(Saved data entries)
════════
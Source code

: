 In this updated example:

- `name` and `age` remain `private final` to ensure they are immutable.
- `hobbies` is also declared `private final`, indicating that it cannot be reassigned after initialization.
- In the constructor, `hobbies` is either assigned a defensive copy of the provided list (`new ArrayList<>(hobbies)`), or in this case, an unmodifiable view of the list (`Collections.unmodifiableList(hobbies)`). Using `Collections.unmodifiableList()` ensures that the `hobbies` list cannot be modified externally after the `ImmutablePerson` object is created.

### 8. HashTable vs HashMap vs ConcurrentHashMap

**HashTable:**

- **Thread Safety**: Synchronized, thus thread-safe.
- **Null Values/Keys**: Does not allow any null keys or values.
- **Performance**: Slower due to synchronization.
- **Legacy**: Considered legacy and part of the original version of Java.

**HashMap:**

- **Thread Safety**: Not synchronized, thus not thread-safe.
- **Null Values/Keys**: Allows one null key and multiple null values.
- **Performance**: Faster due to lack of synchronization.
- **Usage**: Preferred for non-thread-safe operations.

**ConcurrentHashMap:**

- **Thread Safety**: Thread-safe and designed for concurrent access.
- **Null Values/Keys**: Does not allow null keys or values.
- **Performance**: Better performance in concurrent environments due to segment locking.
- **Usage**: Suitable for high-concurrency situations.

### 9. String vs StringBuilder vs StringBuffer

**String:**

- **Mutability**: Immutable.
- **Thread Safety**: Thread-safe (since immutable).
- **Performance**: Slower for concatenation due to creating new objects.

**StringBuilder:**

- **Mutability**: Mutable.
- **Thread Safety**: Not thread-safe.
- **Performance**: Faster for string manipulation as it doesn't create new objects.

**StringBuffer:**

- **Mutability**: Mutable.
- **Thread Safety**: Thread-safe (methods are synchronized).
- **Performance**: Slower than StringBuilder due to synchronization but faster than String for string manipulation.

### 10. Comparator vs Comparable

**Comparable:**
════════
Work to complete.
Copy out every line of the data that includes "Slower".

Response below.
- **Performance**: Slower due to synchronization.
- **Performance**: Slower for concatenation due to creating new objects.
- **Performance**: Slower than StringBuilder due to synchronization but faster than String for string manipulation.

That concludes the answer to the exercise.